Funny CultureSociety

Someone Compared USD/JPY to Blood Pressure, and It's Genius

160 is bad, 90 is bad, and your doctor and your broker are saying the exact same thing.

What's going on

The USD/JPY exchange rate has been a source of anxiety in Japan for years — a weak yen drives up the cost of imports and squeezes household budgets, while an overly strong yen creates its own set of economic problems. Most people understand that extreme moves in either direction are bad, but the financial jargon can make it hard to feel that instinctively.
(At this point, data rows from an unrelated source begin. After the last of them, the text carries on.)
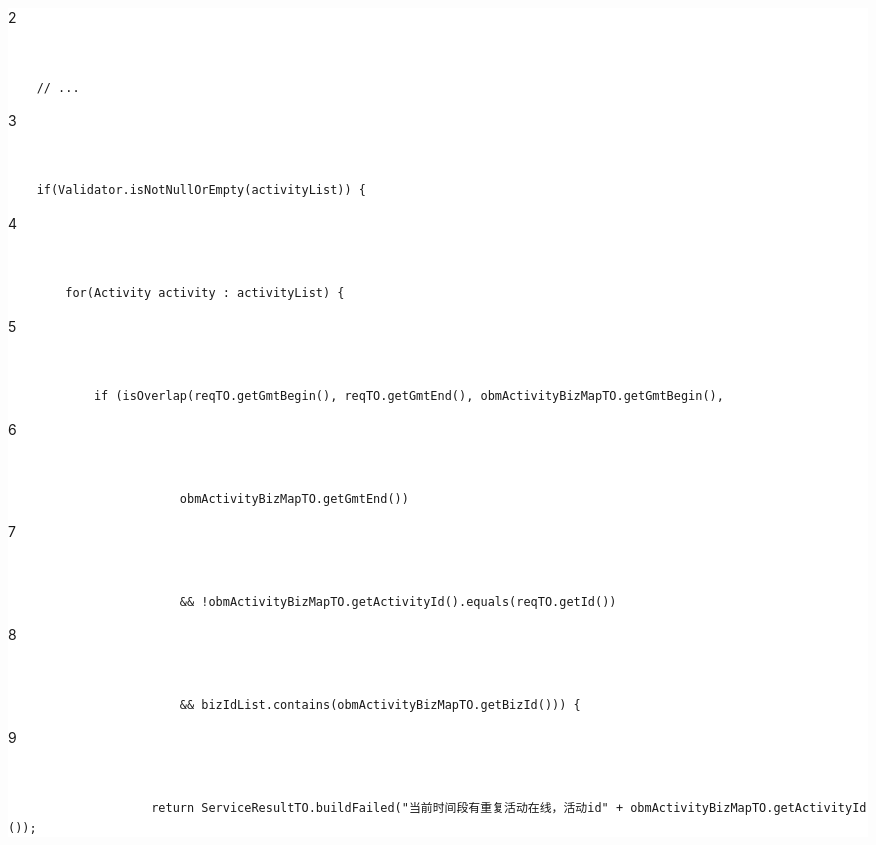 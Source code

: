 2

﻿

```
    // ...
```

3

﻿

```
    if(Validator.isNotNullOrEmpty(activityList)) {
```

4

﻿

```
        for(Activity activity : activityList) {
```

5

﻿

```
            if (isOverlap(reqTO.getGmtBegin(), reqTO.getGmtEnd(), obmActivityBizMapTO.getGmtBegin(),
```

6

﻿

```
                        obmActivityBizMapTO.getGmtEnd())
```

7

﻿

```
                        && !obmActivityBizMapTO.getActivityId().equals(reqTO.getId())
```

8

﻿

```
                        && bizIdList.contains(obmActivityBizMapTO.getBizId())) {
```

9

﻿

```
                    return ServiceResultTO.buildFailed("当前时间段有重复活动在线，活动id" + obmActivityBizMapTO.getActivityId());
```

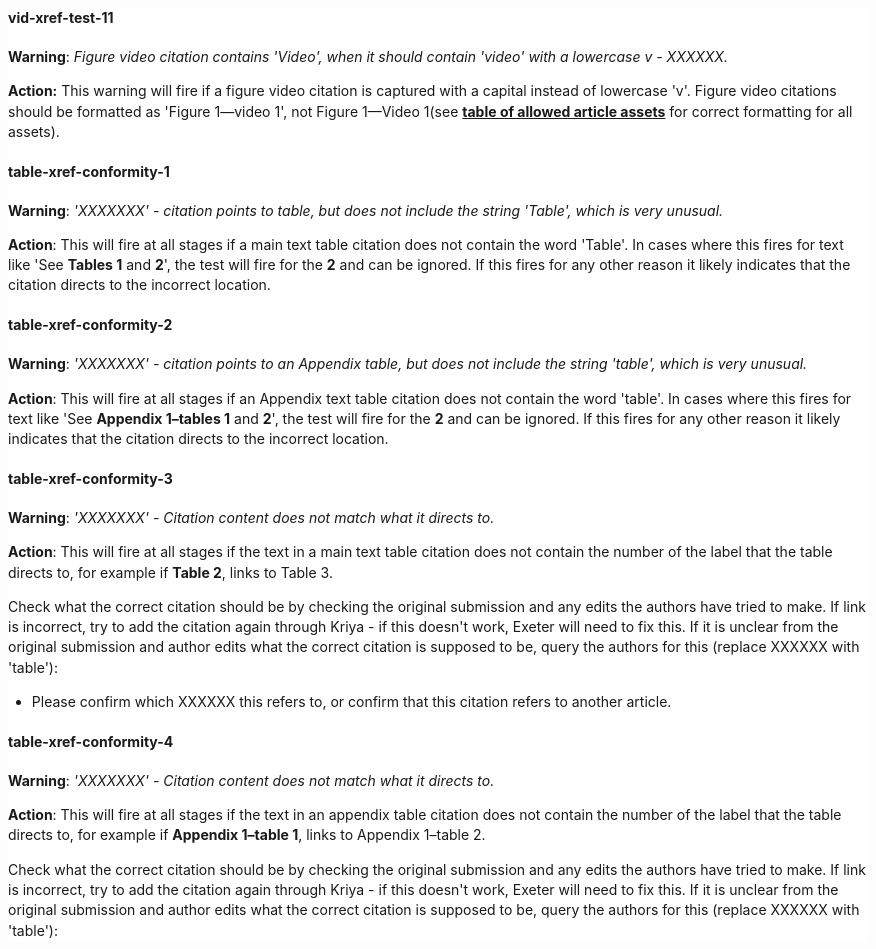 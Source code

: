 #### vid-xref-test-11

**Warning**: _Figure video citation contains 'Video', when it should contain 'video' with a lowercase v - XXXXXX._

**Action:** This warning will fire if a figure video citation is captured with a capital instead of lowercase 'v'. Figure video citations should be formatted as 'Figure 1—video 1', not Figure 1—Video 1\(see [**table of allowed article assets**](./#allowed-assets) for correct formatting for all assets\). 

#### table-xref-conformity-1

**Warning**: _'XXXXXXX' - citation points to table, but does not include the string 'Table', which is very unusual._

**Action**: This will fire at all stages if a main text table citation does not contain the word 'Table'. In cases where this fires for text like 'See **Tables 1** and **2**', the test will fire for the **2** and can be ignored. If this fires for any other reason it likely indicates that the citation directs to the incorrect location.

#### table-xref-conformity-2

**Warning**: _'XXXXXXX' - citation points to an Appendix table, but does not include the string 'table', which is very unusual._

**Action**: This will fire at all stages if an Appendix text table citation does not contain the word 'table'. In cases where this fires for text like 'See **Appendix 1–tables 1** and **2**', the test will fire for the **2** and can be ignored. If this fires for any other reason it likely indicates that the citation directs to the incorrect location.

#### table-xref-conformity-3

**Warning**: _'XXXXXXX' - Citation content does not match what it directs to._

**Action**: This will fire at all stages if the text in a main text table citation does not contain the number of the label that the table directs to, for example if **Table 2**, links to Table 3. 

Check what the correct citation should be by checking the original submission and any edits the authors have tried to make. If link is incorrect, try to add the citation again through Kriya - if this doesn't work, Exeter will need to fix this. If it is unclear from the original submission and author edits what the correct citation is supposed to be, query the authors for this \(replace XXXXXX with 'table'\):

* Please confirm which XXXXXX this refers to, or confirm that this citation refers to another article.

#### table-xref-conformity-4

**Warning**: _'XXXXXXX' - Citation content does not match what it directs to._

**Action**: This will fire at all stages if the text in an appendix table citation does not contain the number of the label that the table directs to, for example if **Appendix 1–table 1**, links to Appendix 1–table 2. 

Check what the correct citation should be by checking the original submission and any edits the authors have tried to make. If link is incorrect, try to add the citation again through Kriya - if this doesn't work, Exeter will need to fix this. If it is unclear from the original submission and author edits what the correct citation is supposed to be, query the authors for this \(replace XXXXXX with 'table'\):
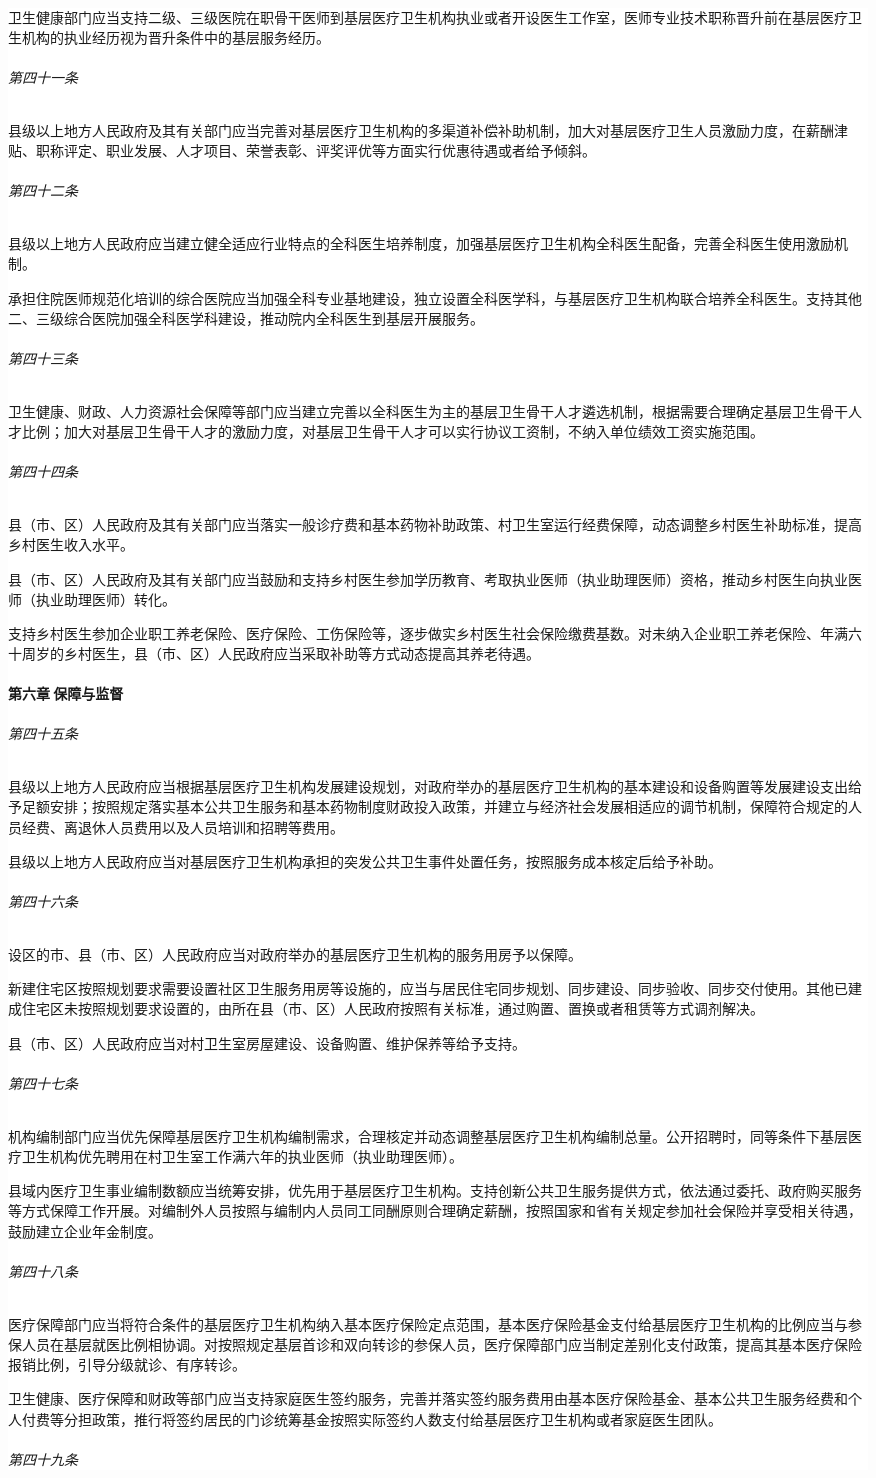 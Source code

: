 卫生健康部门应当支持二级、三级医院在职骨干医师到基层医疗卫生机构执业或者开设医生工作室，医师专业技术职称晋升前在基层医疗卫生机构的执业经历视为晋升条件中的基层服务经历。

###### 第四十一条

县级以上地方人民政府及其有关部门应当完善对基层医疗卫生机构的多渠道补偿补助机制，加大对基层医疗卫生人员激励力度，在薪酬津贴、职称评定、职业发展、人才项目、荣誉表彰、评奖评优等方面实行优惠待遇或者给予倾斜。

###### 第四十二条

县级以上地方人民政府应当建立健全适应行业特点的全科医生培养制度，加强基层医疗卫生机构全科医生配备，完善全科医生使用激励机制。

承担住院医师规范化培训的综合医院应当加强全科专业基地建设，独立设置全科医学科，与基层医疗卫生机构联合培养全科医生。支持其他二、三级综合医院加强全科医学科建设，推动院内全科医生到基层开展服务。

###### 第四十三条

卫生健康、财政、人力资源社会保障等部门应当建立完善以全科医生为主的基层卫生骨干人才遴选机制，根据需要合理确定基层卫生骨干人才比例；加大对基层卫生骨干人才的激励力度，对基层卫生骨干人才可以实行协议工资制，不纳入单位绩效工资实施范围。

###### 第四十四条

县（市、区）人民政府及其有关部门应当落实一般诊疗费和基本药物补助政策、村卫生室运行经费保障，动态调整乡村医生补助标准，提高乡村医生收入水平。

县（市、区）人民政府及其有关部门应当鼓励和支持乡村医生参加学历教育、考取执业医师（执业助理医师）资格，推动乡村医生向执业医师（执业助理医师）转化。

支持乡村医生参加企业职工养老保险、医疗保险、工伤保险等，逐步做实乡村医生社会保险缴费基数。对未纳入企业职工养老保险、年满六十周岁的乡村医生，县（市、区）人民政府应当采取补助等方式动态提高其养老待遇。

#### 第六章 保障与监督

###### 第四十五条

县级以上地方人民政府应当根据基层医疗卫生机构发展建设规划，对政府举办的基层医疗卫生机构的基本建设和设备购置等发展建设支出给予足额安排；按照规定落实基本公共卫生服务和基本药物制度财政投入政策，并建立与经济社会发展相适应的调节机制，保障符合规定的人员经费、离退休人员费用以及人员培训和招聘等费用。

县级以上地方人民政府应当对基层医疗卫生机构承担的突发公共卫生事件处置任务，按照服务成本核定后给予补助。

###### 第四十六条

设区的市、县（市、区）人民政府应当对政府举办的基层医疗卫生机构的服务用房予以保障。

新建住宅区按照规划要求需要设置社区卫生服务用房等设施的，应当与居民住宅同步规划、同步建设、同步验收、同步交付使用。其他已建成住宅区未按照规划要求设置的，由所在县（市、区）人民政府按照有关标准，通过购置、置换或者租赁等方式调剂解决。

县（市、区）人民政府应当对村卫生室房屋建设、设备购置、维护保养等给予支持。

###### 第四十七条

机构编制部门应当优先保障基层医疗卫生机构编制需求，合理核定并动态调整基层医疗卫生机构编制总量。公开招聘时，同等条件下基层医疗卫生机构优先聘用在村卫生室工作满六年的执业医师（执业助理医师）。

县域内医疗卫生事业编制数额应当统筹安排，优先用于基层医疗卫生机构。支持创新公共卫生服务提供方式，依法通过委托、政府购买服务等方式保障工作开展。对编制外人员按照与编制内人员同工同酬原则合理确定薪酬，按照国家和省有关规定参加社会保险并享受相关待遇，鼓励建立企业年金制度。

###### 第四十八条

医疗保障部门应当将符合条件的基层医疗卫生机构纳入基本医疗保险定点范围，基本医疗保险基金支付给基层医疗卫生机构的比例应当与参保人员在基层就医比例相协调。对按照规定基层首诊和双向转诊的参保人员，医疗保障部门应当制定差别化支付政策，提高其基本医疗保险报销比例，引导分级就诊、有序转诊。

卫生健康、医疗保障和财政等部门应当支持家庭医生签约服务，完善并落实签约服务费用由基本医疗保险基金、基本公共卫生服务经费和个人付费等分担政策，推行将签约居民的门诊统筹基金按照实际签约人数支付给基层医疗卫生机构或者家庭医生团队。

###### 第四十九条

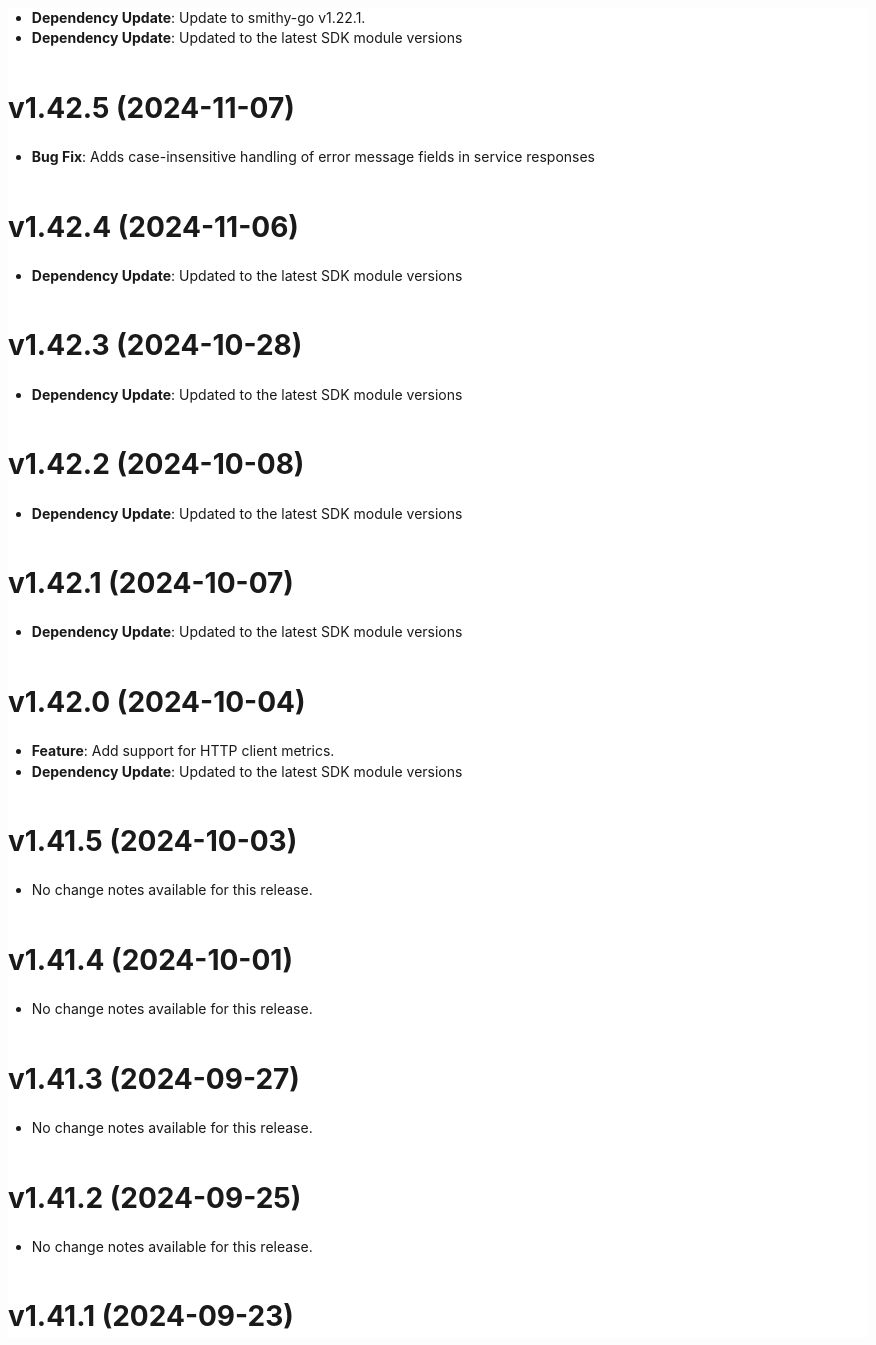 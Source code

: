 * **Dependency Update**: Update to smithy-go v1.22.1.
* **Dependency Update**: Updated to the latest SDK module versions

# v1.42.5 (2024-11-07)

* **Bug Fix**: Adds case-insensitive handling of error message fields in service responses

# v1.42.4 (2024-11-06)

* **Dependency Update**: Updated to the latest SDK module versions

# v1.42.3 (2024-10-28)

* **Dependency Update**: Updated to the latest SDK module versions

# v1.42.2 (2024-10-08)

* **Dependency Update**: Updated to the latest SDK module versions

# v1.42.1 (2024-10-07)

* **Dependency Update**: Updated to the latest SDK module versions

# v1.42.0 (2024-10-04)

* **Feature**: Add support for HTTP client metrics.
* **Dependency Update**: Updated to the latest SDK module versions

# v1.41.5 (2024-10-03)

* No change notes available for this release.

# v1.41.4 (2024-10-01)

* No change notes available for this release.

# v1.41.3 (2024-09-27)

* No change notes available for this release.

# v1.41.2 (2024-09-25)

* No change notes available for this release.

# v1.41.1 (2024-09-23)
That changed when one person on Japanese social media posted a simple reframe: think of the dollar-yen rate like blood pressure. Too high (160+) and you're in danger. Too low (90 and below) and you're also in danger. The sweet spot sits somewhere around 110–120 — which, as it happens, is also what a healthy blood pressure reading looks like. The comparison spread quickly, with people piling on to extend the metaphor in ways that turned out to be surprisingly apt.

Comments

Someone compared USD/JPY to blood pressure and honestly? Genius. Over 160 yen? Bad. Under 90 yen? Also bad.
Oh wow……!
lmao this actually makes sense www
Nicely put~
This is what “surprisingly fitting” actually means
Two cushions for this one (In Japanese comedy, tossing a cushion — “zabuton” — to a performer is a way of awarding points for a clever joke. Two cushions is high praise.)
Actually laughed out loud. And yeah, the numbers even line up.
For a second I thought this was about someone with 160 over 90… nope, both numbers are the “upper” reading 💱
Legit genius. So easy to understand.
Yeah, this is genius. Forget the “strong yen vs. weak yen” debate — what we actually want is to talk about whether the current rate feels high or low and what it’s doing to everyday life.
Too good… 100 to 120 is the comfortable zone for both blood pressure AND the exchange rate, huh.
Sitting at 150-something all the time is pretty rough too
Nobody is walking around happy with a blood pressure in the high 150s.
Just stay between 110 and 120, thanks
Actually a solid analogy. Wild swings in either direction are never good.
Also, temporarily spiking in one direction is fine — like blood pressure after exercise — but staying stuck there chronically is where the damage sets in, for the economy and the body alike.
And the fact that it creeps up due to long-term lifestyle habits… yeah, that tracks ()
Medication (read: intervention) can bring it down temporarily, but you have to keep taking it or it climbs back up… and if you don’t fix the underlying condition you’re done for. Yeah, still works as an analogy.
It really is a great analogy. I suppose yen-buying intervention would be like a strong blood pressure pill. Though I’ve heard hypertension is notoriously hard to cure…
Once it crosses 135 you’ve got a problem
Lately they say anything above 130 is already bad, not just 140.
Wait, isn’t 130+ already classified as hypertension now?
Whether it’s low-blood-pressure yen (sub-90) or hypertensive yen (160+), both damage economic health — and that has real implications for investors too. Finding the “normal range” for the Japanese economy feels increasingly urgent.
Currency is a country’s bloodstream, after all. Stagnation is bad, and so is constant outflow.
Guess we all need to start drinking sesame barley tea. (A brand of sesame barley tea — “goma mugi-cha” — is widely advertised in Japan as helping to maintain healthy blood pressure.)

My take

Love the analogy. My only complaint is that, like blood pressure, nobody ever tells you the numbers are moving until it's already a crisis.

Comments loosely translated for tone.